La Covid-19 a remis le travail à distance au cœur des centres d’intérêt de l’administration et du monde de l’entreprise. Comme le statut de la fonction publique ne comporte pas de dispositif régissant cette nouvelle activité, le ministre des Finances et de la réforme de l’administration a préparé un projet de décret qui est actuellement au stade du Secrétariat général du gouvernement.

Le texte, dont le but est de combler ces lacunes, fixe les conditions et les modalités de cette nouvelle activité. «Il définit le télétravail et autorise les fonctionnaires à travailler à distance, soit de manière partielle avec un partage du temps de travail entre le présentiel et à distance, en précisant le nombre de jours de présence  obligatoire dans le site de l’administration», a souligné Ahmed Laâmoumri, secrétaire général du département de la réforme de l’administration.

Selon lui, le projet prévoit un arrêté fixant la liste des activités et des emplois éligibles au travail à distance pour chaque ministère. Ce dispositif, basé sur le volontariat, est assorti d’une période d’essai pouvant aller jusqu’à trois mois, suivie d’une évaluation de la capacité du fonctionnaire à travailler à distance et des effets de cette nouvelle organisation sur la performance de l’administration et son  fonctionnement.

■ Nouvelle organisation imposée par la Covid-19: En attendant l’adoption de ce texte, l’administration a été acculée à la nouvelle organisation que dictait la pandémie. En effet, pour assurer la continuité du service public pendant le confinement, et pour permettre aux fonctionnaires d’exécuter leurs obligations professionnelles, de manière partielle ou complète, l’administration a préparé son personnel à ce nouveau mode de travail. Elle a ainsi édité début avril dernier, un guide sur le télétravail, en arabe et en français, destiné aux fonctionnaires et téléchargeable à partir du site du département de la réforme de l’administration.

■ Guide pratique pour le déconfinement dans les services publics:
A l’approche de la sortie de l’état d’urgence sanitaire, le ministère des Finances et de la réforme de l’administration a publié un nouveau guide pratique comportant les mesures préventives à prendre dans l’administration, les établissements publics et les collectivités territoriales.

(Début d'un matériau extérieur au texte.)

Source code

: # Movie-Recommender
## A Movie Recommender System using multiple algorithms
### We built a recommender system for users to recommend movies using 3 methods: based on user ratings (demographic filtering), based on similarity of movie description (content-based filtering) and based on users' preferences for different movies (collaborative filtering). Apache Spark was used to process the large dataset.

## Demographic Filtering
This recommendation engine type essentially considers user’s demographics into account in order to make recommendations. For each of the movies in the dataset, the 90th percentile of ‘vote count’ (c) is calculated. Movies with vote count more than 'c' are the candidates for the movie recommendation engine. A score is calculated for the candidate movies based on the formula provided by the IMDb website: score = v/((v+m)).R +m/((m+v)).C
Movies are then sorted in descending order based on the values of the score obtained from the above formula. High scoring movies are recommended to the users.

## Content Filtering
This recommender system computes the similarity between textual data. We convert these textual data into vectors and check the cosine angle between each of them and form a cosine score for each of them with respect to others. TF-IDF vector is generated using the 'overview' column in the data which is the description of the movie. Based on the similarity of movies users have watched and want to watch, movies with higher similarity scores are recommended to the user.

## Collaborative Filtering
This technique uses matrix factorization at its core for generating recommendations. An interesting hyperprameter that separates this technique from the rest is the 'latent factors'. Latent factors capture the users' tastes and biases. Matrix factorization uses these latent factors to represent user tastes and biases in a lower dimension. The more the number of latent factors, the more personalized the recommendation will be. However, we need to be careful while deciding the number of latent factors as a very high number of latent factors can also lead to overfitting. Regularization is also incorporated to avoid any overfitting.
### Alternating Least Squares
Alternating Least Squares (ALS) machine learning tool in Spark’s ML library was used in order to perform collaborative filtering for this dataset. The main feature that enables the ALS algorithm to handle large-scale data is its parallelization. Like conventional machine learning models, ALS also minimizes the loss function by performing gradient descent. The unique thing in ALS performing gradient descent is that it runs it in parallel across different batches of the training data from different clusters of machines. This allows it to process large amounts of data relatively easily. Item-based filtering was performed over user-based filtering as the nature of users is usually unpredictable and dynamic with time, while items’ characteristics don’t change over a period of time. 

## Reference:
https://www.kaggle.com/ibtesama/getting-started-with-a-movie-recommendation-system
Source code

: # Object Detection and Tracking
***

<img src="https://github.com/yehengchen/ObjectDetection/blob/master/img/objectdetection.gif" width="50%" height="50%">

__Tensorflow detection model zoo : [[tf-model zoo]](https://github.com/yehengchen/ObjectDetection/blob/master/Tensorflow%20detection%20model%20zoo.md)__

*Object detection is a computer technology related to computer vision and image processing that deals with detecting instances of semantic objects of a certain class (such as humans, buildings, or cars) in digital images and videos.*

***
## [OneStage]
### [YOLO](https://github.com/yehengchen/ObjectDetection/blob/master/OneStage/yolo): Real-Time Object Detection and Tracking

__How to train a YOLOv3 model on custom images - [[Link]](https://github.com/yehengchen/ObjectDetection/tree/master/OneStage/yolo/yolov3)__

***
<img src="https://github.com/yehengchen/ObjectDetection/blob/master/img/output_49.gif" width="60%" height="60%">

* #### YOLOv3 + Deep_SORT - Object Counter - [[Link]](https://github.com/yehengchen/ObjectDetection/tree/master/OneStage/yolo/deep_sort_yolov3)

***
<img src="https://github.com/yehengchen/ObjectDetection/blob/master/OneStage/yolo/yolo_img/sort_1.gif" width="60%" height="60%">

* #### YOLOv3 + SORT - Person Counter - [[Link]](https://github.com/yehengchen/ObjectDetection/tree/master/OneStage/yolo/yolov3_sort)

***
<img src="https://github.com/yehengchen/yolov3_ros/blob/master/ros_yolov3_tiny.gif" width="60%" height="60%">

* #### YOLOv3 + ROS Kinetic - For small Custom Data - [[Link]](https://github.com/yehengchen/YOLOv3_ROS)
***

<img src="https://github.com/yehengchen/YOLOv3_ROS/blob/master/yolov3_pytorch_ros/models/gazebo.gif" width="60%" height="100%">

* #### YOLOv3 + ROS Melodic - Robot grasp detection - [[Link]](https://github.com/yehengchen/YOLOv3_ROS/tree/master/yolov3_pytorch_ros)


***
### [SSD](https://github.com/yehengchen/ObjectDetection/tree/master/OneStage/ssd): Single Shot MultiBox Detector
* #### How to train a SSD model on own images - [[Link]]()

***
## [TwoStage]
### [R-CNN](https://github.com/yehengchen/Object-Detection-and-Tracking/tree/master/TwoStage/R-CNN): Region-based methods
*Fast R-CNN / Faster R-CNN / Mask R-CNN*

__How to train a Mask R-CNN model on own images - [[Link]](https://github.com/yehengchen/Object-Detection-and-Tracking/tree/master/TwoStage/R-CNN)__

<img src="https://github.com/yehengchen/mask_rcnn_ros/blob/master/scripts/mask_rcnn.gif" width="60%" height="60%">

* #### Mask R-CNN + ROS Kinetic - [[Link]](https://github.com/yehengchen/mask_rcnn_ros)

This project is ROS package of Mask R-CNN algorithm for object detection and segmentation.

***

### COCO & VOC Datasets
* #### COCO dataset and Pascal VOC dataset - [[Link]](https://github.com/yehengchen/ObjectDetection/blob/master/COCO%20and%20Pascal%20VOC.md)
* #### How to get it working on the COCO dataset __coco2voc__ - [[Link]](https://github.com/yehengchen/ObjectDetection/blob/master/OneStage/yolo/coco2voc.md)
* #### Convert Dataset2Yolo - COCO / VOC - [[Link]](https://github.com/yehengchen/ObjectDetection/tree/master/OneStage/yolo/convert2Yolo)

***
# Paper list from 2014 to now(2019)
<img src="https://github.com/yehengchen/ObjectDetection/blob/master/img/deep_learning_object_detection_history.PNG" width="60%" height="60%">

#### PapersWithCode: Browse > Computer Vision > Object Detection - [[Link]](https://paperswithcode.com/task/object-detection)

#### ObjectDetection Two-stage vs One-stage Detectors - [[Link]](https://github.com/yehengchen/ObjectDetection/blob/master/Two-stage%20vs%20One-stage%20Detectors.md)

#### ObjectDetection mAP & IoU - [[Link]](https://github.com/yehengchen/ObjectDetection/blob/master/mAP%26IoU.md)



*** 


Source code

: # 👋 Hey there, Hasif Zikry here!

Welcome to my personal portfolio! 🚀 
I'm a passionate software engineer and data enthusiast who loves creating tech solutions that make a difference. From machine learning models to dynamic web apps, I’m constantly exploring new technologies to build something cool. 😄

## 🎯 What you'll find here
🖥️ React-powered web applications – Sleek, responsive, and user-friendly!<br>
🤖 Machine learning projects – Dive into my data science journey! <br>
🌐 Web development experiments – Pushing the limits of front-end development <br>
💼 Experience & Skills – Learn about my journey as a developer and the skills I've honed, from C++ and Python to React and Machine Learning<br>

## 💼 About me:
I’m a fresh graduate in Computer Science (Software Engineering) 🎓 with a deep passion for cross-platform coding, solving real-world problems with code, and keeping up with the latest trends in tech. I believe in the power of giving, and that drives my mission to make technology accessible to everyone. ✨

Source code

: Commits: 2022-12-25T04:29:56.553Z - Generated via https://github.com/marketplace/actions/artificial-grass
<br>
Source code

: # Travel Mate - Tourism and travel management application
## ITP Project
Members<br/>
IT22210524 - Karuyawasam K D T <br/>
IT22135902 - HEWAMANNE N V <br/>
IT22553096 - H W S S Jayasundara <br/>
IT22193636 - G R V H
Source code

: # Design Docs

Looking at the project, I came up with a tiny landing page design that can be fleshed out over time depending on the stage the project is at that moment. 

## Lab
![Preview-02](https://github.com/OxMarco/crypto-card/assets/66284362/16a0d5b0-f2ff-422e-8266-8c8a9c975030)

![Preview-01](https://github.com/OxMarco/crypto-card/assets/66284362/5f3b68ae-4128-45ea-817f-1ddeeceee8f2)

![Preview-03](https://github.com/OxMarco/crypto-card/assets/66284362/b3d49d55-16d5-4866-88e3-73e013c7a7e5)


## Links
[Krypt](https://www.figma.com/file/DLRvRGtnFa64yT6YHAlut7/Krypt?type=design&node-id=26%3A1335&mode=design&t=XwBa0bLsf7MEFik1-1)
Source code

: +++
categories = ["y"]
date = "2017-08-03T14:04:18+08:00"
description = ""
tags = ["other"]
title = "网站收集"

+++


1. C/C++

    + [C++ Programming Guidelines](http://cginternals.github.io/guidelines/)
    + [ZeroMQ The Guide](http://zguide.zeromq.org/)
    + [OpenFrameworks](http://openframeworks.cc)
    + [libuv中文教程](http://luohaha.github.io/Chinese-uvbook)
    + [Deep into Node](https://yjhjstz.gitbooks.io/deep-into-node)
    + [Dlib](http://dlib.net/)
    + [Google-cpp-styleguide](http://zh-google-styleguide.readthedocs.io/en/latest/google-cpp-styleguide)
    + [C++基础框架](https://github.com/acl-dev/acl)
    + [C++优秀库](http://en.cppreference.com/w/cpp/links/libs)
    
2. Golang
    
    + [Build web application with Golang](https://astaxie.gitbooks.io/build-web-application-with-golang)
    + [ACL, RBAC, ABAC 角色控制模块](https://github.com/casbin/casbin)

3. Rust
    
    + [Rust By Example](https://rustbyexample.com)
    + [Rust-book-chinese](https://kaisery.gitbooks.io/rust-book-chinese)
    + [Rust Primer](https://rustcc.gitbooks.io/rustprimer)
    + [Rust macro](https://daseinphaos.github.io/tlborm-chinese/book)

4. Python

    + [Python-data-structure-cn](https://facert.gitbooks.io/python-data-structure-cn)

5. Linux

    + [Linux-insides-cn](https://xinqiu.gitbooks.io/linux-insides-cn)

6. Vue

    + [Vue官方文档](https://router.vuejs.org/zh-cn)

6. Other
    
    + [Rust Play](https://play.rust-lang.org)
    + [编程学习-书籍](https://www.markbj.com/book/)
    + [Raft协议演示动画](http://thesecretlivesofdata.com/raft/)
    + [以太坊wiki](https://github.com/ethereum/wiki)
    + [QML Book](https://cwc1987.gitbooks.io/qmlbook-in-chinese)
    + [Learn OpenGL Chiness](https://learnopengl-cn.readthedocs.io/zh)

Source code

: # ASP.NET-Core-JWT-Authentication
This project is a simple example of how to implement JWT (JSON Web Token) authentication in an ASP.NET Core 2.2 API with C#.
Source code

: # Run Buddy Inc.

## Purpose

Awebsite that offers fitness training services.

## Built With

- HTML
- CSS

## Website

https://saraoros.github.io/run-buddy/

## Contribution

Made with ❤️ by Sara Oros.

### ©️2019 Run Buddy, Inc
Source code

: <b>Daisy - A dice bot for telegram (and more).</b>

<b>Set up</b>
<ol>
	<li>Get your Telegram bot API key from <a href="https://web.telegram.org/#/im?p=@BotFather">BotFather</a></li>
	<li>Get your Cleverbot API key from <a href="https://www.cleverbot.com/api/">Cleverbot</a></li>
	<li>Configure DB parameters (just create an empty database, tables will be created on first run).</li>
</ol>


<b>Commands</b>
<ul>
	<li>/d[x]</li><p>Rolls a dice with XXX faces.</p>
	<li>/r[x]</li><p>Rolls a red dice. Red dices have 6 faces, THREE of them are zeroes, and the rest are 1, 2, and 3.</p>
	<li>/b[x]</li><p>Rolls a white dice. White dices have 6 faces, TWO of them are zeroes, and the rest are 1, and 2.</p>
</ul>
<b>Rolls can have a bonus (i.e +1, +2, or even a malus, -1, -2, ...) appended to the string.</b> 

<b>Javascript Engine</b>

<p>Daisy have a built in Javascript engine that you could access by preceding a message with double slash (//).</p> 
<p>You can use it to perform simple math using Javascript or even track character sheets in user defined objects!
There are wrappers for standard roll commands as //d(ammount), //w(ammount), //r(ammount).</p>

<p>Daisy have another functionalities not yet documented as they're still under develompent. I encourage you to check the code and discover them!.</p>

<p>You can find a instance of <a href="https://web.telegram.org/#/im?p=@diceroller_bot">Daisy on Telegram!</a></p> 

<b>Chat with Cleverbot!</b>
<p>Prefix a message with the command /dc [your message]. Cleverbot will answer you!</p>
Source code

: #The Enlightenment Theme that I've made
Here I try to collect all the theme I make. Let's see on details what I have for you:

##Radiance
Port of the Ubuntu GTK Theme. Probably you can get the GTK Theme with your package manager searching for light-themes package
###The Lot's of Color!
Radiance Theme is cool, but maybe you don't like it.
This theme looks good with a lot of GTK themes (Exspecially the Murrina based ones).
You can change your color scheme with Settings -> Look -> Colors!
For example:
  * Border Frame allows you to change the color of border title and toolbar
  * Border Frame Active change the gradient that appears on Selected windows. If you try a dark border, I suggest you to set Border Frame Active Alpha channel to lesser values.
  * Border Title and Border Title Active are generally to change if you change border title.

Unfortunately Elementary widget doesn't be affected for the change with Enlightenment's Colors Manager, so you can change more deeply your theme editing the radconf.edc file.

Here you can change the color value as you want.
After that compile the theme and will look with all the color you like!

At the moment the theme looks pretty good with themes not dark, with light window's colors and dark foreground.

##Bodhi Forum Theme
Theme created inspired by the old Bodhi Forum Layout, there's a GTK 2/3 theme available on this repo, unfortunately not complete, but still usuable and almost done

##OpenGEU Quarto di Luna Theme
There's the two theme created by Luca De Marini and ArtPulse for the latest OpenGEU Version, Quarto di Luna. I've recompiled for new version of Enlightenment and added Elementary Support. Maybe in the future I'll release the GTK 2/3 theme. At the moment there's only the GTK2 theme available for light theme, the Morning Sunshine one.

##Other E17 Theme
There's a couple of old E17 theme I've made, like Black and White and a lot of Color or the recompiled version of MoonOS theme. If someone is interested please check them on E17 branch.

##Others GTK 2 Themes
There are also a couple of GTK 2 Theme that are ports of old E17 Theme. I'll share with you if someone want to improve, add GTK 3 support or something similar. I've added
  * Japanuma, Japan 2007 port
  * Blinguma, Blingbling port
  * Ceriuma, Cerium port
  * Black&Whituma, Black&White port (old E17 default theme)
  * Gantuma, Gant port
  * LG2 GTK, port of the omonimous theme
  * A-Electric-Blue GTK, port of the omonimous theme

Le document de 48 pages vise à accompagner l’administration, les fonctionnaires et les usagers dans la gestion des prochaines étapes de levée du confinement et de continuité des services publics. Ainsi, il comprend un ensemble de directives et de mesures qui doivent être observées par ces trois acteurs.

■ Le bureau d’ordre digital très prisé: Le département de la Réforme de l’administration et l’Agence de Développement Digital ont lancé ce système qui permet l’échange de courriers entre les administrations. Il s’agissait d’éviter la circulation du papier, vecteur de propagation de la pandémie du coronavirus. Le ministre des Finances a publié une circulaire pour sa généralisation. L’engouement suscité par cette formule a surpris plus d’un. En effet, tous les départements l’ont adopté comme unique plateforme collaborative d’échange du courrier. Actuellement, 630 administrations, 320 établissements publics, 250 collectivités territoriales, des instances de la gouvernance,…l’ont installé et l’utilisent. Cette plateforme est également mise à la disposition des citoyens et des entreprises pour adresser leurs courriers aux ministères et aux communes.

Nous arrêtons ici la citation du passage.